„Anders wohnen – anders leben“ ist das Motto des Tages des offenen Wohnprojekts, der am 23. August erstmals in Dortmund stattfindet. Sechs dieser Projekte laden sich an diesem Tag Gäste ein (mehr zum Projekt am Ende des Textes). Mit von der Partie sind auch die Beginen – das Nordstadt-Wohnprojekt für Frauen stellen wir vor.
Von Claudia Behlau
In einer kleinen ruhigen Sackgasse – nur einen Steinwurf von den lauten Hauptverkehrsstraßen und dem Trubel der Nordstadt entfernt – beginnt eine andere Welt. Hier wurde 2006 der „Beginenhof Dortmund“ errichtet – eine moderne, freundliche Wohnanlage im Grünen, in der ausschließlich Frauen leben: Junge und Alte, Besserverdienende und Rentnerinnen mit kleinem Einkommen, Mütter oder Singles.
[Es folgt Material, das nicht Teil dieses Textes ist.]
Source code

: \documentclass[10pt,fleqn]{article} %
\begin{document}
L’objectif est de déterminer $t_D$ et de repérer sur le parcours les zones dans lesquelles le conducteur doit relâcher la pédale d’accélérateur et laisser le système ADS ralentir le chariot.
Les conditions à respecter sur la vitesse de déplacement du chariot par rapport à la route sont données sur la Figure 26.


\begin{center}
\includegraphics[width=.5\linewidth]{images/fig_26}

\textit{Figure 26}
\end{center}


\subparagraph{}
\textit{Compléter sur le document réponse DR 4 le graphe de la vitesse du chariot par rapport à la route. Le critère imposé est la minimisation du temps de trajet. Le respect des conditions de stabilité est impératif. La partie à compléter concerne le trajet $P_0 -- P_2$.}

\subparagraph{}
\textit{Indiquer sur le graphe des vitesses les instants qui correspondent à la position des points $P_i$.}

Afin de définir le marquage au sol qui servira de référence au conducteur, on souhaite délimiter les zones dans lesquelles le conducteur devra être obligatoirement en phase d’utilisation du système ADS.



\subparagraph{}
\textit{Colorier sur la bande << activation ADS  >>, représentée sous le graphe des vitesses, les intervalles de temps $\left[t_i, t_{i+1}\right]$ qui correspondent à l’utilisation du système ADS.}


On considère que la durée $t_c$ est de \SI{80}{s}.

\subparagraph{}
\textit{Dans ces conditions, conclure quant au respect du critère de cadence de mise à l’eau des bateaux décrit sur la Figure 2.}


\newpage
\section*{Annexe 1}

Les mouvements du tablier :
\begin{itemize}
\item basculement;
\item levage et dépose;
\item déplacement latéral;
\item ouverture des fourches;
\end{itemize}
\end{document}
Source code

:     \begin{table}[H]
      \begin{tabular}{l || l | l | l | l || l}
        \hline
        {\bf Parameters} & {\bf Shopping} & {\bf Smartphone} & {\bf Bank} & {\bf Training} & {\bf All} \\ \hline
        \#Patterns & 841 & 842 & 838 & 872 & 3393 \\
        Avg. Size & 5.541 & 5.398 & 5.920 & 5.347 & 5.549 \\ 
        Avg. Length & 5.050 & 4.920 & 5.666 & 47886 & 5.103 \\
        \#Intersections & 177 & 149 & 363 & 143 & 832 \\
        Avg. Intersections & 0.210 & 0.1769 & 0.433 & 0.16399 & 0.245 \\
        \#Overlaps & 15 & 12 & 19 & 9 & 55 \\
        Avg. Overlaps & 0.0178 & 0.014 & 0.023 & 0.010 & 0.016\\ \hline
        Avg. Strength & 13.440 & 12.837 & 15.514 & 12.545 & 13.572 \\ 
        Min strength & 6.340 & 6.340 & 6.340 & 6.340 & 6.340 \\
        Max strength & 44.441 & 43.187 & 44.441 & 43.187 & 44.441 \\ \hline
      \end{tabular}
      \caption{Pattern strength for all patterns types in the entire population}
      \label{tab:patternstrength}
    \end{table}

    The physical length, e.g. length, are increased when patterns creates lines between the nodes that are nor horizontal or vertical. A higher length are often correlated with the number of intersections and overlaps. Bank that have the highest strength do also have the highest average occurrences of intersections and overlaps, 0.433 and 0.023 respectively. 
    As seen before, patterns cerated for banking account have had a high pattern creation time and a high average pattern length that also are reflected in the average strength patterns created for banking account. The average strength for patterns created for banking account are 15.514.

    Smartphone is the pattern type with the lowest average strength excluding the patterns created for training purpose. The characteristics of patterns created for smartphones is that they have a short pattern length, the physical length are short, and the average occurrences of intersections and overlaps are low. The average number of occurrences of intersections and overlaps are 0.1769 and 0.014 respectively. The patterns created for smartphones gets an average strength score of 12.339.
Frauen aller Religionszugehörigkeiten oder sexueller Neigungen.
Beginenhof wurde auf einem Grundstück der Evangelischen Kirche errichtet
Norma Köster, die seit 2008 hier in einer kleinen Erdgeschosswohnung mit eigenem Garten lebt, fasst die Stimmung zusammen: „Wenn ich von der Arbeit komme und durch das Gartentor gehe, ist es wie der Eintritt zu einer Oase. Ich kann sofort abschalten. Unser Beginenhof ist wie eine Insel mitten in der Nordstadt.“
Der Standort in der Gut-Heil-Straße in der Nordstadt wurde bewusst gewählt. Nicht nur, weil man den Alleinverdienerinnen und Rentnerinnen hier eine günstige Miete bieten kann.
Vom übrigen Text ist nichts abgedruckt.